The Soul: Where It’s Taking Us
FREE BOOK puzzle question below*
None of us if perfect, but some of us will be.
In the history of mankind, there have been only three who were perfect. Jesus, of course, was without sin. Perfect. But so were Adam and Eve. Well, “perfect” until the day they decided to replace God with some knowledge of their own. God had created them to be perfect—never sinning, never dying, but living on earth forever, worshiping their creator. But in His wisdom, he had given them free will. Eventually, they listened to bad advice (a lie to be more accurate), and brought us all down with them. That apple contained the knowledge of the difference in good and evil, something they hadn’t known before.
Oh well, some of us will be perfect some day. More on this good news in a minute.
Let’s take a quick, FREE BOOK detour: Since we’re discussing the soul and where it takes us, Do you believe that once a person is saved he/she can lose their salvation?” The first seven souls who leave a comment in the comment section below with their answer and a simple explanation of that answer, will receive a free copy of The Rector.

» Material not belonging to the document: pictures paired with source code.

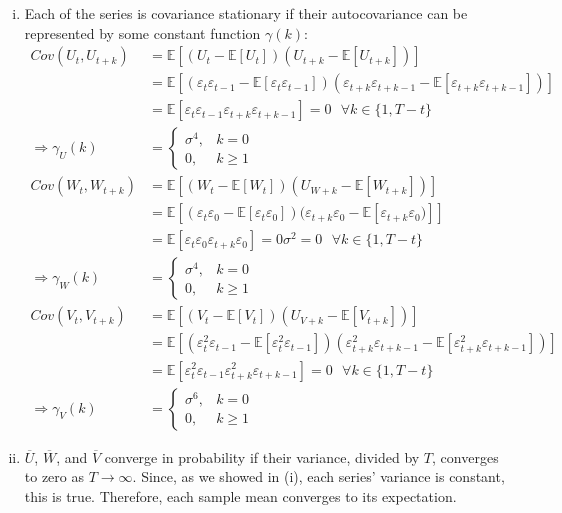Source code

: \documentclass{article}
\newcommand{\eps}{\varepsilon}
\newcommand{\E}[1]{\mathbb{E}\left[#1\right]}%
\begin{document}
\begin{enumerate}[(i)]
	\item Each of the series is covariance stationary if their autocovariance can be represented by some constant function $\gamma(k)$:
		\begin{align*}
			Cov(U_t,U_{t+k}) 	&= \E{(U_t - \E{U_t})(U_{t+k} - \E{U_{t+k}})} 																	\\
								&= \E{(\eps_t\eps_{t-1} - \E{\eps_t\eps_{t-1}})(\eps_{t+k}\eps_{t+k-1} - \E{\eps_{t+k}\eps_{t+k-1}})}			\\
								&= \E{\eps_t\eps_{t-1}\eps_{t+k}\eps_{t+k-1}} = 0 \text{ }\forall k\in\{1,T-t\}									\\
		\Rightarrow\gamma_U(k)	&= \begin{cases} \sigma^4, & k = 0 \\ 0, & k\geq 1 \end{cases}													\\
			Cov(W_t,W_{t+k}) 	&= \E{(W_t - \E{W_t})(U_{W+k} - \E{W_{t+k}})} 																	\\
								&= \E{(\eps_t\eps_0 - \E{\eps_t\eps_0})(\eps_{t+k}\eps_0- \E{\eps_{t+k}\eps_0)}}								\\
								&= \E{\eps_t\eps_0\eps_{t+k}\eps_0} = 0\sigma^2 = 0 \text{ }\forall k\in\{1,T-t\}								\\
		\Rightarrow\gamma_W(k)	&= \begin{cases} \sigma^4, & k = 0 \\ 0, & k\geq 1 \end{cases}													\\
			Cov(V_t,V_{t+k}) 	&= \E{(V_t - \E{V_t})(U_{V+k} - \E{V_{t+k}})} 																	\\
								&= \E{(\eps_t^2\eps_{t-1} - \E{\eps_t^2\eps_{t-1}})(\eps_{t+k}^2\eps_{t+k-1} - \E{\eps_{t+k}^2\eps_{t+k-1}})}	\\
								&= \E{\eps_t^2\eps_{t-1}\eps_{t+k}^2\eps_{t+k-1}} = 0 \text{ }\forall k\in\{1,T-t\}								\\
		\Rightarrow\gamma_V(k)	&= \begin{cases} \sigma^6, & k = 0 \\ 0, & k\geq 1 \end{cases}													
		\end{align*}
	
	\pagebreak
	\item $\overline{U}$, $\overline{W}$, and $\overline{V}$ converge in probability if their variance, divided by $T$, converges to zero as ${T\rightarrow\infty}$. Since, as we showed in (i), each series' variance is constant, this is true. Therefore, each sample mean converges to its expectation.
	

\end{enumerate}
\end{document}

Now, back to the soul and how we can achieve perfection.
Not being a theologian, I have to rely on trained scholars, like Tim Keller, to help us understand where our soul is taking us.
“The human soul was built for worshipping and enjoying the true God, and all truly human life flows from that. In this world, all of humanity, even those who have turned away from God, still are supported by ‘kindly providences’ or ‘common grace’ (Acts 14:16-17; Psalm 104:10-30; James 1:17) keeping us still capable of wisdom, love, joy, and goodness. But when we lose God’s supportive presence all together, the result is hell.
“On the other hand, a soul that has decided to center its life on God and his glory moves toward increasing joy and wholeness. We can see both of these ‘trajectories’ even in this life. But if, as the Bible teaches, our souls will go on forever, then just imagine where these two kinds of souls will be in a billion years. Hell is simply one’s freely chosen path going on forever. We wanted to get away from God, and God, in his infinite justice, sends us where we wanted to go.
“In the parable of Luke 16:19ff, Jesus tells us of a rich man who goes to hell and who is now in torment and horrible thirst because of the fire (v.24) But there are interesting insights into what is going on in his soul. He urges Abraham to send a messenger to go and warn his still-living brothers about the reality of hell. Commentators have pointed out that this is not a gesture of compassion, but rather an effort at blame-shifting. He is saying that he did not have a chance, he did not have adequate information to avoid hell. That is clearly his point, because Abraham says forcefully that people in this life have been well-informed through the Scriptures. It is intriguing to find exactly what we would expect—even knowing he is in hell and knowing God has sent him there, he is deeply in denial, angry at God, unable to admit that it was a just decision, wishing he could be less miserable (v.24) but in no way willing to repent or seek the presence of God.”
So there you have it. Some of us will be perfect some day. And what a glorious day it’ll be!
God didn’t make us to be successful. He made us to be Holy.